Wednesday, March 25, 2015

Target Eyesore in Hollywood: Blame the La Mirada Avenue Neighborhood Association

On the corner of Sunset and St. Andrews, directly across from a bustling Home Depot sits the unfinished Hollywood Target. It's an eyesore. It's a fiasco. And the blame for the construction stoppage falls squarely on one group: The La Mirada Neighborhood Association. This highly litigious organization filed the suit, along with a few other neighborhood groups, that resulted in the cessation of work on the Target retail complex as of August 2014. Their issue is that the building was designed to reach a height of 74 feet, in an area where heights are limited to 35 feet. This is one of many suits brought by these self-proclaimed saviors of Hollywood, who are opposed to growth.

Their supporters talk a lot about the rule of law. They say it's not the size of the structure that's the problem — it's that the city council circumvented existing zoning laws to give special permission to Target. To this, I have two things to say:  YES they did. And THANK YOU, City Council. Sometimes, to make progress, you have to push the limits of a law — sometimes even violate it — to get the change you want. I shudder to think where the civil rights movement would be today without the courageous law-breakers who put their lives on the line toward the goal of changing the law.

The name and tag line of one of La Mirada's sister associations fighting for the same cause is "Save Hollywood." What, the ugly, seedy, wonky, run-down Hollywood of my youth? Back then the old 'hood was low-slung and sprawling with no reason to walk the star-paved boulevard other than the sidewalk itself. Look at it now! We are a pedestrian hub anchored by three glorious metro stops! Help me understand what it is about the old Hollywood you are trying to recapture. Was it the prostitutes or the drug dealers? The graffiti? What.

Sure, La Mirada would like you to blame the city council for the work stoppage. They would like you to blame the mayor. And if by "blame" you mean "give credit where credit is due," then in fact, I do blame the mayor. I blame him for backing projects that are taller and not perpetuating the sprawl L.A. is known for. I blame him for bringing retail shops to the sidewalks instead of pushed back behind an expanse of paved parking lot, creating a more pedestrian-friendly streetscape.
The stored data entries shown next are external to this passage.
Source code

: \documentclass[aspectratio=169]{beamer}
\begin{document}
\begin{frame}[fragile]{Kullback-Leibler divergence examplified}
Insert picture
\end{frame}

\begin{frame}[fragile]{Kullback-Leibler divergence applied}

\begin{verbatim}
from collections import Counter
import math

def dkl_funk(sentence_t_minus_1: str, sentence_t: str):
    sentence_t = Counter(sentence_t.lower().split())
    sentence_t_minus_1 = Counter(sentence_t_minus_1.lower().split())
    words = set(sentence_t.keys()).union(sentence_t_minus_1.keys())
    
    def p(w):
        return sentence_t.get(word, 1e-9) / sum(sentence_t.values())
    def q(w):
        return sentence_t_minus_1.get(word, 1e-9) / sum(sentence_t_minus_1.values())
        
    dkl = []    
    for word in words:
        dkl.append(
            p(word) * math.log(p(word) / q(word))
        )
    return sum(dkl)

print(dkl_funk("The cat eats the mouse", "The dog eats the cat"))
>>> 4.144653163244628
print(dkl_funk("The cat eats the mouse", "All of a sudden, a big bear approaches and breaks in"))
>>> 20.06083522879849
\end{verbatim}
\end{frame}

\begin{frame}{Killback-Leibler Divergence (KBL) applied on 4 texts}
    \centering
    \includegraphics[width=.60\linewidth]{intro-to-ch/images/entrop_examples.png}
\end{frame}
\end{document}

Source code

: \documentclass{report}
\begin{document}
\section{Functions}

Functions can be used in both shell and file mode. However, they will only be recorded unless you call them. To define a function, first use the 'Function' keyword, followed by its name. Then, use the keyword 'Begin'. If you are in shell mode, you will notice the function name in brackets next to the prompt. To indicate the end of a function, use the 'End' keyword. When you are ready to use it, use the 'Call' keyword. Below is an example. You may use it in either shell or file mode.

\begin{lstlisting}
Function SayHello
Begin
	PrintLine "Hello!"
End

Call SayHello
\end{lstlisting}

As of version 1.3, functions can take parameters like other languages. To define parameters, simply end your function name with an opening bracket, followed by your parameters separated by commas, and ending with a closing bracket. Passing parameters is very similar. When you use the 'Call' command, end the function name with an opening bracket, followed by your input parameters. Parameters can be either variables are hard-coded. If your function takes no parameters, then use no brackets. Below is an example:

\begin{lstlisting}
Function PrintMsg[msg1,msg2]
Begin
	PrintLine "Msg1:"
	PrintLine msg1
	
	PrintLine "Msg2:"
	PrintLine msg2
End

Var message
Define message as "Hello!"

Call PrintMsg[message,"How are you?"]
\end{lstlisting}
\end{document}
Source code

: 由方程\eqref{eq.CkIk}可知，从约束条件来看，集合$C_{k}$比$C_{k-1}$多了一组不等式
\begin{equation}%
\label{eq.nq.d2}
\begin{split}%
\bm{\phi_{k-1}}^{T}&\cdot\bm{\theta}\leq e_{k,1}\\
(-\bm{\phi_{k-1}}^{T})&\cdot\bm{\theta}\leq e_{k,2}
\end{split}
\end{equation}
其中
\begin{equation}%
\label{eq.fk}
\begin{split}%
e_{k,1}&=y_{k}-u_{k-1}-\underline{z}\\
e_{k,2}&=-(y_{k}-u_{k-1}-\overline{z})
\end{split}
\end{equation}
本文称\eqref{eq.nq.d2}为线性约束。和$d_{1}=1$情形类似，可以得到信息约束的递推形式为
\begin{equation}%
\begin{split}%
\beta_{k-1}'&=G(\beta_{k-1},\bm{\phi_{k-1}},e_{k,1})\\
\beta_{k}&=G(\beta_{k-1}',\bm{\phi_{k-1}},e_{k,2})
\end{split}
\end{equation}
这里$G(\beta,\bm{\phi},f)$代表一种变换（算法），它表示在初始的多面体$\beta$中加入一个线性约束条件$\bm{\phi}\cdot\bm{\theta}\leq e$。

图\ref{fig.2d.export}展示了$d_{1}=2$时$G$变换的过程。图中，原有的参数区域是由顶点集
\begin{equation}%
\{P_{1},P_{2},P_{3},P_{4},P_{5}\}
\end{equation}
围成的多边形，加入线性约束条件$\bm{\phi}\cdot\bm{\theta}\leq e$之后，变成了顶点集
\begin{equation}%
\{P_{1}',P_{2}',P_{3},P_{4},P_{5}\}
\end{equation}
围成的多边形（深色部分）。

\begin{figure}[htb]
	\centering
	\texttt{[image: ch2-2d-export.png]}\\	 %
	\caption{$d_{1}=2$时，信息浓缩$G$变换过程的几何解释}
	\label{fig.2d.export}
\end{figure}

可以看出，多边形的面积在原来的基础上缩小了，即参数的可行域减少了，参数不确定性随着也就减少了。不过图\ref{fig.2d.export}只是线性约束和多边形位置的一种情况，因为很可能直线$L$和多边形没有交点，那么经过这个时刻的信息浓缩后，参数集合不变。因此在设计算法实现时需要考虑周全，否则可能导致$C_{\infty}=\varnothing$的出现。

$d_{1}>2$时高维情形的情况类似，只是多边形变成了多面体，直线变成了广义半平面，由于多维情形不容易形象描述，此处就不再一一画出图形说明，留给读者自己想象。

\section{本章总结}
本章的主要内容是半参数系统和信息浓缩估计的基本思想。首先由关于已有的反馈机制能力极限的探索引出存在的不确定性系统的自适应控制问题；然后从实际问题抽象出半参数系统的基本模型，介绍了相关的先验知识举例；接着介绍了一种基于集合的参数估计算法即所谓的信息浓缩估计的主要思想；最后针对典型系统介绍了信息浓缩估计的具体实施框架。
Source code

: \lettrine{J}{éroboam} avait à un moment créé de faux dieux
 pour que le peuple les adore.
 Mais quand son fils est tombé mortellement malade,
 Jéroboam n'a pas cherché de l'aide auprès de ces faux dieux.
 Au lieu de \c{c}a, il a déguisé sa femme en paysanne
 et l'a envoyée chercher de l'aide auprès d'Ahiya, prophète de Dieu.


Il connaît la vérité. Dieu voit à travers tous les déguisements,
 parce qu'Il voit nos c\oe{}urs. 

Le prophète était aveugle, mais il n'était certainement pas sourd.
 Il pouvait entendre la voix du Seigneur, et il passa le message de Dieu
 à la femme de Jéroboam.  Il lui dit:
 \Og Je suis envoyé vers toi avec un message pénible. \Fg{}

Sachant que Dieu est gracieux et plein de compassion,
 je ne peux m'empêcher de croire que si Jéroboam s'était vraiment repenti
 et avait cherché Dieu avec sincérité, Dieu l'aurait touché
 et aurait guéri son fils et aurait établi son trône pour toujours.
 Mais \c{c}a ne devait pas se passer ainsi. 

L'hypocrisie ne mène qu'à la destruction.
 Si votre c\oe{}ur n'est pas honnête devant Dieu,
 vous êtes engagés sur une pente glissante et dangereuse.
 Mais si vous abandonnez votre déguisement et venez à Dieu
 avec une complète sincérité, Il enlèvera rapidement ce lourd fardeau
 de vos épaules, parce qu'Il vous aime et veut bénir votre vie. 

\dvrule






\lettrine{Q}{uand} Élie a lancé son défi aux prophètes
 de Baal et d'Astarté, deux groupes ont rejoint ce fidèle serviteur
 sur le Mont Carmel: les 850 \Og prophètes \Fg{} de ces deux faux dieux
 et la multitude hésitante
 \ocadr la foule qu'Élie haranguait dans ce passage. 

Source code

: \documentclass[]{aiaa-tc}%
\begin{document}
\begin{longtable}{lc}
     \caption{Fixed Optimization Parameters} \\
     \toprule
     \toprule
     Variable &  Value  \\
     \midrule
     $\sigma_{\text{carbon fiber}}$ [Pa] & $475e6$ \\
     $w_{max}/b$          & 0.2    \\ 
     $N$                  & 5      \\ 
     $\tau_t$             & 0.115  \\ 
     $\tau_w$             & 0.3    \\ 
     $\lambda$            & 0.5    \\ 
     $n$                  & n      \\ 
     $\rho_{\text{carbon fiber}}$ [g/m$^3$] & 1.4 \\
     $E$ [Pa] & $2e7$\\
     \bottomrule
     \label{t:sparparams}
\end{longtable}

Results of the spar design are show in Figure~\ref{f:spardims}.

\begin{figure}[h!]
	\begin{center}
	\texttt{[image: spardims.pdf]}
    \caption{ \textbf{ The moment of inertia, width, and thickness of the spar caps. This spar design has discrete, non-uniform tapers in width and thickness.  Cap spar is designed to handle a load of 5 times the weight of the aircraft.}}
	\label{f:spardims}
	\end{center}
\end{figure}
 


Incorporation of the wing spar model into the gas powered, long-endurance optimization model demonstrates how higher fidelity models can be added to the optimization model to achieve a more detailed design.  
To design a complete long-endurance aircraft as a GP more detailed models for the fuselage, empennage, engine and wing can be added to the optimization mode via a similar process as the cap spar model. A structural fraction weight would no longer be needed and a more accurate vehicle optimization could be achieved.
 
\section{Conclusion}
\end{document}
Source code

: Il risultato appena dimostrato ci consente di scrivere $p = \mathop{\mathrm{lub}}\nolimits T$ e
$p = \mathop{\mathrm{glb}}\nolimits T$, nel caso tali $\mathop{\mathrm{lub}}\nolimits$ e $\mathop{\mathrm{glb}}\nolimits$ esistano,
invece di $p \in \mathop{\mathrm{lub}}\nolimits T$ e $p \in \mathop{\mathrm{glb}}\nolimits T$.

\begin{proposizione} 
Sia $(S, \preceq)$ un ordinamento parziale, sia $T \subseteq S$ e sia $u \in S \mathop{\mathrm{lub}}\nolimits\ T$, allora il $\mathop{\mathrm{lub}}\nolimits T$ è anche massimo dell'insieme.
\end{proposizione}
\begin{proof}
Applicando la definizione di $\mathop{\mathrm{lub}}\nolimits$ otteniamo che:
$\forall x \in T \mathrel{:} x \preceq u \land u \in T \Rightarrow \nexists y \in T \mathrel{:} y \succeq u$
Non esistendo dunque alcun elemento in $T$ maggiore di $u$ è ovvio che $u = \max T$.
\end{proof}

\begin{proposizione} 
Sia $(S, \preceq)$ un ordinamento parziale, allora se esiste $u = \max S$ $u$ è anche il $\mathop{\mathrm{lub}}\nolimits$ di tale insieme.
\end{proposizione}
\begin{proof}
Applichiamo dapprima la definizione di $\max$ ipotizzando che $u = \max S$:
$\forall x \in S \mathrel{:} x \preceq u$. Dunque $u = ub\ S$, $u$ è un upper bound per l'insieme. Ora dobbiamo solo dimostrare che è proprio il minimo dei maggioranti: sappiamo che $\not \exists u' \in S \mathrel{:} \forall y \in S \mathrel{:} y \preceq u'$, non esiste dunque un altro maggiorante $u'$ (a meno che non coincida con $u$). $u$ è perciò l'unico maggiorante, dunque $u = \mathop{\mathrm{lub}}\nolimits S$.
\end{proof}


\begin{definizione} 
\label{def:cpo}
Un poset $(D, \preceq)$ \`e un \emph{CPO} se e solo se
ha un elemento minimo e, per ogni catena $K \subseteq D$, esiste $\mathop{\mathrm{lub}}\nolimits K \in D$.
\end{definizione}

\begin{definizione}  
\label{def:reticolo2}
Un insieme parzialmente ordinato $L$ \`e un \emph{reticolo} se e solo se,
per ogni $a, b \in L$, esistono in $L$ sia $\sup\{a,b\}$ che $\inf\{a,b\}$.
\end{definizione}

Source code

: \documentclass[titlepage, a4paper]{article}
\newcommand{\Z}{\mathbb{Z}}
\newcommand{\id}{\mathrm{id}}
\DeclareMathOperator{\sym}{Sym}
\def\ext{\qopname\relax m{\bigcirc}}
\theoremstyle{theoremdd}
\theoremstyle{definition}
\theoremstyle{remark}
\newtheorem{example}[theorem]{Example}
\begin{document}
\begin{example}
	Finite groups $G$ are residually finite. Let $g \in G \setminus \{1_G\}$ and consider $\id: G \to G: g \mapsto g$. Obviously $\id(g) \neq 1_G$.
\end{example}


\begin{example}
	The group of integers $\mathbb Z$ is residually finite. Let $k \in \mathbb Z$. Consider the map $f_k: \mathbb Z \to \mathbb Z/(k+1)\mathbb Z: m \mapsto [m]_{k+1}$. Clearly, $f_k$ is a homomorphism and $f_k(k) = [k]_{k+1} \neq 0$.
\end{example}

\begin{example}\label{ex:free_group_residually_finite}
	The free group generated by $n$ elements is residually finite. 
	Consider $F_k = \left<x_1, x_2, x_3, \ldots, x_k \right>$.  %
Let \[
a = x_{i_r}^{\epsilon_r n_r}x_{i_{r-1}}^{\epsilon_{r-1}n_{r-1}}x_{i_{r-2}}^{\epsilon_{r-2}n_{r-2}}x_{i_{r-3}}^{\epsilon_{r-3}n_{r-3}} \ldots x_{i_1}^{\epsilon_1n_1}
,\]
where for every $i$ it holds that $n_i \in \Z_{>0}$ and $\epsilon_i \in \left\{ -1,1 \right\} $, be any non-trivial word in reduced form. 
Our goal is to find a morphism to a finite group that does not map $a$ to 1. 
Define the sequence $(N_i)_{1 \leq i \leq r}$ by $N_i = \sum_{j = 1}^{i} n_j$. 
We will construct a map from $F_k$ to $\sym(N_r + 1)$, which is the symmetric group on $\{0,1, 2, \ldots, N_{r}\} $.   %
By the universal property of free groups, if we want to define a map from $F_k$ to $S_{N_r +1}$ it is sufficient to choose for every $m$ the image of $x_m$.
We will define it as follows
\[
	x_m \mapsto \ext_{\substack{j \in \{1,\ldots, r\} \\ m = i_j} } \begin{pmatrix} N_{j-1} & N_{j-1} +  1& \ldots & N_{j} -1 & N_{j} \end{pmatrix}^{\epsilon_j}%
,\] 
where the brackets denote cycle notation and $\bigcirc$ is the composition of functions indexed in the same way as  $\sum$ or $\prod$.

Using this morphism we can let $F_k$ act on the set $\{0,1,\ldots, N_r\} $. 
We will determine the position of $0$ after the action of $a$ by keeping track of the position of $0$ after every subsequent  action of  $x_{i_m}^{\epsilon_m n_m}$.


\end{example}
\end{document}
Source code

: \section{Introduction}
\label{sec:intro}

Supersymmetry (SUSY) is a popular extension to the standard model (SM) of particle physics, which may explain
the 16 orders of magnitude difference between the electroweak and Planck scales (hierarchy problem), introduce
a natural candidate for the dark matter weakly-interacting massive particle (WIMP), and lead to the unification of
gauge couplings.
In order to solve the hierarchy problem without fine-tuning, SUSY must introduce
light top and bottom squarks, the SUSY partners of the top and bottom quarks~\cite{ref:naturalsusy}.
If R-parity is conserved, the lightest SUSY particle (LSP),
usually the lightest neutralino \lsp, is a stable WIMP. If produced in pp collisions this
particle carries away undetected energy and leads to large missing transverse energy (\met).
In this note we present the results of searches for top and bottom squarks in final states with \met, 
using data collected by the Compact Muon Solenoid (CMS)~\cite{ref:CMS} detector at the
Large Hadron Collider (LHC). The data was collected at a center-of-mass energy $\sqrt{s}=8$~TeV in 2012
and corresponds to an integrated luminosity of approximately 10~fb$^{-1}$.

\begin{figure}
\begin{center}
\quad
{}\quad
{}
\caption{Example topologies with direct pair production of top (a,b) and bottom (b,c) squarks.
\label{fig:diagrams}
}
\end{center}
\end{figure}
I blame him for promoting density and making Hollywood more bike-able. I blame him for improving my neighborhood in numerous ways. Shame on you, Mayor Garcetti! I blame you!

But I'm not going to waste my time pointing fingers. I'm going to spend my energy on fighting to get this development finished. I've written to the mayor's office to ask what I can do to help. A petition? A protest? I’ll jump in with both feet. The La Mirada Neighborhood Association may like to think that they are the voice of the neighborhood, but they do not — DO NOT — speak for me. 

Friday, March 6, 2015

Four Years Later ...

OK, so it has been a little while since I last posted. Funny now to look back over my last few posts, which add up to a snapshot of a period in my life that was uncertain, scary and dark. I didn't know it at the time, but that last post about the garden was me at a threshold. After that, my world turned upside down. We halted all renovations on the house. My mom had been sick, and a year-and-a-half later she died of a lung condition that was never properly identified. I slid into a deep funk, accompanied by a long period of strenuous soul-searching. I kept trying to spin my situation -- our situation -- as temporary, like the dip in the economy. It would get better. But years go on, and it gets really hard to see what you're living as temporary.

But a couple weird things happened. For one, we survived. While my career fortunes waned, my husband's ascended, and we ended up scraping by with change to spare. We never lost the house or anything else. And all that soul-searching I did? It changed me. It gave me a better understanding of myself than ever before. After 20 years as a desk jockey, I realized I'd hated every job I'd ever had and found a new appreciation for the life I was leading outside of my career. I had little kids and a sick mom and I was there for all of them at a time when they needed me. I reshaped how I lived -- Like, instead of waking up in the morning and saying "What do I have to do to get by?" I said, "This is your ideal world. You have no limitations. What are you going to do today?" And then I did them. And this attitude brought me to do some crazy, interesting, fun, weird, sometimes embarrassing stuff. But that's for a different blog post on a different blog. This is a renovation blog.

So the key thing that happened that is pertinent to our house project is that I started working again. Yes, this was the undoing of a lot of the self-discovery I'd just been through -- but again, different blog. Working again meant moving forward again with the house project.

Or you'd think it would -- but it's been a year-and-a-half since I went back to work and the number of renovations we've done amounts to zero. But that's OK, right? It takes a while to build up resources, to get plans together, to hire people, to get bids, to pick materials, to make decisions and to GO!

So here I am at another threshold (I hope). And if the months to come bring all the changes to this house that I am hoping for, I will be sure to document them here, for your consumption. Feels good to be back!